## Task directions:
From the entries below, retype only the lines from the one with "verdades lyrics gf." through the one with "## Cute Matching Bio Ideas For Couples /", exactly as written.

Pictures paired with source code
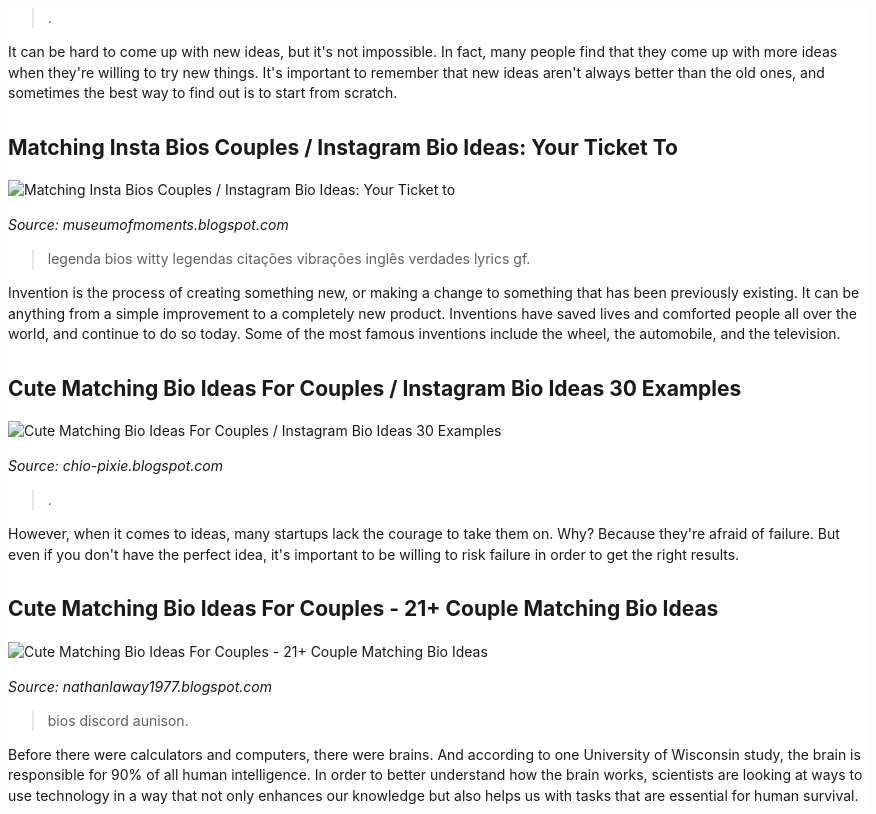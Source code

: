 >. 

	

It can be hard to come up with new ideas, but it's not impossible. In fact, many people find that they come up with more ideas when they're willing to try new things. It's important to remember that new ideas aren't always better than the old ones, and sometimes the best way to find out is to start from scratch.

    
## Matching Insta Bios Couples / Instagram Bio Ideas: Your Ticket To

<img loading=lazy src="https://lh3.googleusercontent.com/proxy/3s249NGbUeT55xBJs_ZSzJZXiKCSBnOLwyvQsYUKQZFt2B-JWEwh9_AYhMWLHe2PkCMXQRtMyV2ZmSkZ4L-gFWReRlJ4pqMQhrKT0uqCQPtokRgQPo_s3cdF6w=w1200-h630-p-k-no-nu" onerror="this.onerror=null;this.src='https://tse3.mm.bing.net/th?id=OIP.eOigJ_yy-vtS9sg_L6LBZgAAAA&amp;pid=15.1';" alt="Matching Insta Bios Couples / Instagram Bio Ideas: Your Ticket to">

_Source: museumofmoments.blogspot.com_

>legenda bios witty legendas citações vibrações inglês verdades lyrics gf. 

	

Invention is the process of creating something new, or making a change to something that has been previously existing. It can be anything from a simple improvement to a completely new product. Inventions have saved lives and comforted people all over the world, and continue to do so today. Some of the most famous inventions include the wheel, the automobile, and the television.

    
## Cute Matching Bio Ideas For Couples / Instagram Bio Ideas 30 Examples

<img loading=lazy src="https://i.pinimg.com/474x/80/13/c8/8013c856794307d3d780844e0a8c9106.jpg" onerror="this.onerror=null;this.src='https://tse1.mm.bing.net/th?id=OIP.Fo-Z6-_1d8ZXx8C5gmMbeAAAAA&amp;pid=15.1';" alt="Cute Matching Bio Ideas For Couples / Instagram Bio Ideas 30 Examples">

_Source: chio-pixie.blogspot.com_

>. 

	

However, when it comes to ideas, many startups lack the courage to take them on. Why? Because they're afraid of failure. But even if you don't have the perfect idea, it's important to be willing to risk failure in order to get the right results.

    
## Cute Matching Bio Ideas For Couples - 21+ Couple Matching Bio Ideas

<img loading=lazy src="https://i.pinimg.com/originals/40/d2/7f/40d27f3c0a2f5362dcc94cfb54a906cb.jpg" onerror="this.onerror=null;this.src='https://tse3.mm.bing.net/th?id=OIP.A6-ZK5-ZbNwVligmvgJ7SwHaNK&amp;pid=15.1';" alt="Cute Matching Bio Ideas For Couples - 21+ Couple Matching Bio Ideas">

_Source: nathanlaway1977.blogspot.com_

>bios discord aunison. 

	

Before there were calculators and computers, there were brains. And according to one University of Wisconsin study, the brain is responsible for 90% of all human intelligence. In order to better understand how the brain works, scientists are looking at ways to use technology in a way that not only enhances our knowledge but also helps us with tasks that are essential for human survival.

## Response below:
>legenda bios witty legendas citações vibrações inglês verdades lyrics gf. 

	

Invention is the process of creating something new, or making a change to something that has been previously existing. It can be anything from a simple improvement to a completely new product. Inventions have saved lives and comforted people all over the world, and continue to do so today. Some of the most famous inventions include the wheel, the automobile, and the television.

    
## Cute Matching Bio Ideas For Couples / Instagram Bio Ideas 30 Examples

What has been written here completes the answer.